#### WHAT NEEDS TO BE DONE
The answer should be the lines from the one with "### CMSC430" through the final line of the entries, restated word for word.

Saved data entries
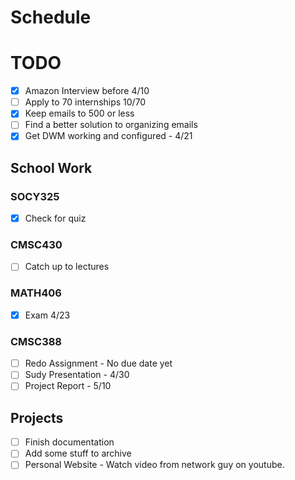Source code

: # Schedule
# TODO
- [X] Amazon Interview before 4/10
- [ ] Apply to 70 internships 10/70
- [X] Keep emails to 500 or less
- [ ] Find a better solution to organizing emails
- [X] Get DWM working and configured - 4/21

## School Work
### SOCY325
- [X] Check for quiz

### CMSC430
- [ ] Catch up to lectures 
  
### MATH406
- [X] Exam 4/23

### CMSC388
- [ ] Redo Assignment - No due date yet
- [ ] Sudy Presentation - 4/30
- [ ] Project Report - 5/10

## Projects
- [ ] Finish documentation 
- [ ] Add some stuff to archive
- [ ] Personal Website - Watch video from network guy on youtube.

#### PROBLEM SOLUTION
### CMSC430
- [ ] Catch up to lectures 
  
### MATH406
- [X] Exam 4/23

### CMSC388
- [ ] Redo Assignment - No due date yet
- [ ] Sudy Presentation - 4/30
- [ ] Project Report - 5/10

## Projects
- [ ] Finish documentation 
- [ ] Add some stuff to archive
- [ ] Personal Website - Watch video from network guy on youtube.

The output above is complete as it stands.